だって、1位の人の練習は裏切ってないのなら2位以下の人達の練習は裏切ったということになるよね。
考えようによっては2位以下の選手をリスペクトしていない表現だと思うんだけどなぁ。
登録選手だろうと一般選手だろうと目標を持って出場をする人達は練習を積み重ねて大会当日を迎えているはずで、その中で身体のどこかを痛めてしまった人や体調を崩してしまう人もいるかもしれないけど、その人なりに一生懸命に練習をしてきているというわけ。
(自分は選手じゃない。現役選手じゃないと思っている人!大会へ出場している以上は選手だし現役だからね。

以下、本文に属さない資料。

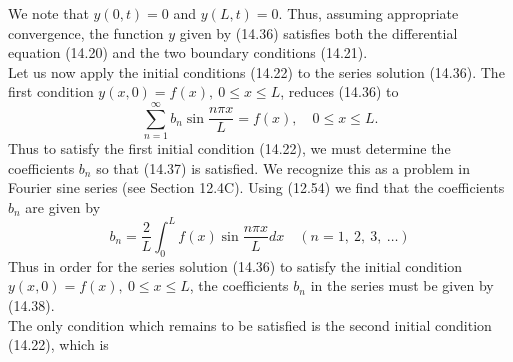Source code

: \documentclass[11pt,a4paper, twoside]{report}
\begin{document}
	We note that $y(0, t) = 0$ and $y(L, t) = 0$. Thus, assuming appropriate convergence, the function $y$ given by (14.36) satisfies both the differential equation (14.20) and the two boundary conditions (14.21).\\
	Let us now apply the initial conditions (14.22) to the series solution (14.36). The first condition $y(x, 0) = f(x),\ 0 \leq x \leq L$, reduces (14.36) to
	\begin{equation}\tag{14.37}\label{14.37}
		\sum_{n=1}^\infty b_n \sin \frac{n \pi x}{L} = f(x),\quad 0 \leq x \leq L.
	\end{equation}
	Thus to satisfy the first initial condition (14.22), we must determine the coefficients $b_n$ so that (14.37) is satisfied. We recognize this as a problem in Fourier sine series (see Section 12.4C). Using (12.54) we find that the coefficients $b_n$ are given by
	\begin{equation}\tag{14.38}\label{14.38}
		b_n = \frac{2}{L}\int_0^L f(x) \sin\frac{n\pi x}{L}dx\quad (n = 1,\ 2,\ 3,\ \ldots)
	\end{equation}
	Thus in order for the series solution (14.36) to satisfy the initial condition $y(x, 0) = f(x),\ 0\leq x \leq L$, the coefficients $b_n$ in the series must be given by (14.38).\\
	The only condition which remains to be satisfied is the second initial condition (14.22), which is
\end{document}
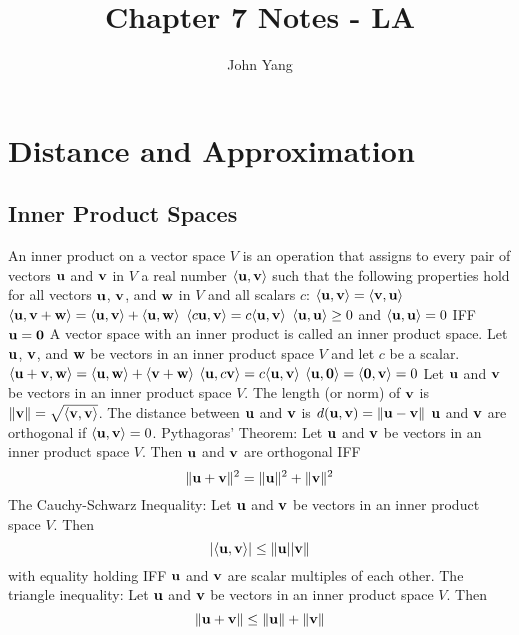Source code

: \documentclass{article}
\title{Chapter 7 Notes - LA} %
\author{John Yang}
\begin{document}
    \maketitle
    \tableofcontents
    \section{Distance and Approximation} %
    \subsection{Inner Product Spaces} 
    \begin{outline}
        \1 An inner product on a vector space $V$ is an operation that assigns to every pair of vectors \(\vb u\) and \(\vb v\) in $V$ a real number \(\langle\vb u,\vb v\rangle\) such that the following properties hold for all vectors \(\vb u\), \(\vb v\), and \(\vb w\) in $V$ and all scalars $c$:
            \2 \(\langle\vb u,\vb v\rangle=\langle\vb v,\vb u\rangle\)
            \2 \(\langle\vb u,\vb v+\vb w\rangle=\langle\vb u,\vb v\rangle+\langle\vb u,\vb w\rangle\)
            \2 \(\langle c\vb u,\vb v\rangle=c\langle\vb u,\vb v\rangle\)
            \2 \(\langle\vb u,\vb u\rangle\geq 0\) and \(\langle\vb u,\vb u\rangle=0\) IFF \(\vb u=\vb 0\)
        \1 A vector space with an inner product is called an inner product space. 
        \1 Let \(\vb u\), \(\vb v\), and \(\vb w\) be vectors in an inner product space $V$ and let \(c\) be a scalar. 
            \2 \(\langle\vb u+\vb v,\vb w\rangle=\langle\vb u,\vb w\rangle+\langle\vb v+\vb w\rangle\)
            \2 \(\langle\vb u,c\vb v\rangle=c\langle\vb u,\vb v\rangle\)
            \2 \(\langle\vb u,\vb 0\rangle=\langle\vb 0,\vb v\rangle=0\)
        \1 Let \(\vb u\) and \(\vb v\) be vectors in an inner product space $V$. 
            \2 The length (or norm) of \(\vb v\) is \(\|\vb v\|=\sqrt{\langle\vb v,\vb v\rangle}\). 
            \2 The distance between \(\vb u\) and \(\vb v\) is \(d(\vb u,\vb v)=\|\vb u-\vb v\|\)
            \2 \(\vb u\) and \(\vb v\) are orthogonal if \(\langle\vb u,\vb v\rangle=0\). 
        \1 Pythagoras' Theorem: Let \(\vb u\) and \(\vb v\) be vectors in an inner product space $V$. Then \(\vb u\) and \(\vb v\) are orthogonal IFF \[\|\vb u+\vb v\|^2=\|\vb u\|^2+\|\vb v\|^2\]
        \1 The Cauchy-Schwarz Inequality: Let \(\vb u\) and \(\vb v\) be vectors in an inner product space $V$. Then \[|\langle\vb u,\vb v\rangle|\leq\|\vb u\\||\vb v\|\] with equality holding IFF $\vb u$ and $\vb v$ are scalar multiples of each other. 
	\1 The triangle inequality: Let $\vb u$ and $\vb v$ be vectors in an inner product space $V$. Then \[\|\vb u+\vb v\|\leq\|\vb u\|+\|\vb v\|\]
    \end{outline}
\end{document}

)
スタート直前には泣きそうになるぐらいの練習を積み重ねてきて、「僕(私)はこれだけの練習をやってきたんだから大丈夫!」とやってきた練習に自信を持って走り出すわけだから、その成果が報われて「練習は裏切らない」という表現になるんだろうけど。
それが2位以下だった場合、それまでの練習は何だったのってなるでしょ?
優勝劣敗は勝負の理だから、その日その距離で一番最初にゴールをした人が優勝となるわけだけど、勝者にだけスポットライトを当てて他の選手は敗者だからあっさりと切り捨てるかのように対処する。
「〇〇選手も頑張ったんですけどね」
それはいったい誰の何に対するフォローなんだろう。
まぁ、これは登録選手のはるか高みの人達の話だから自分には関係のないことだって思うかもしれないけど、陸連登録をした選手や一般ランナーでも勝利(自己ベストを更新すること)は存在する。
記録を更新したら勝ち。
記録を更新できなかったら負け。
そう考えると大会へ出場するたびに「自己ベストを更新したい」という想いはトップ選手が大会へ出場するたびに「優勝したい」という想いと同じだし、できることなら自己ベストを出して大会を終えたいというのも納得できる。
それなら結果を出すために練習をする必要があるんじゃないのかな。
「練習してる!」と思う人もいるかもしれないけど、それが本当に自己ベストを更新するための練習なのかっていうことを考え直してみてはどうだろう。
間違った練習をすることでもパフォーマンスは確かに向上していくけど、本来の目的にそぐわない練習を積み重ねているとしたら時間をロスしているとも考えられるし、「時間をロスしていても成長しているなら良しとする」と考えたとしても時間は無限にあるわけではないし、歳を重ねていくたびに体力は低下していくことになるから同じ練習でも怪我をするリスクは上がっていく。
それでいいのかな。
練習を積み重ねているのに結果が出せない人。なぜか練習が一定期間を超えると決まって足を痛めてしまう人。思うようにモチベーションが上がらず、練習が長続きしない人。
こういった人達は「練習は裏切らない」と言えるのかな。
せっかく練習をやっているんだから、その1回の練習でも最高の成果が得られるように練習をするべきだし、その1回の練習でとびっきりの自信を身につける必要があると思うけど。
そうしたらすべての人に「練習は裏切らない」が当てはまるよね。
勝って喜ぶ人のまわりには指導者や応援をしている人達も一丸となって喜んでいるけど、負けた人達のまわりにだって指導者や応援をしている人達がいて同じように悔しがっているのも知ってほしい。
練習は裏切らないんじゃない。
練習を裏切ってしまうようなことを自分からしてしまったか、周りを走る選手に邪魔をされて練習の成果を発揮できなかったで、練習を裏切ってしまったのは自分自身という可能性もあることを忘れちゃいけない。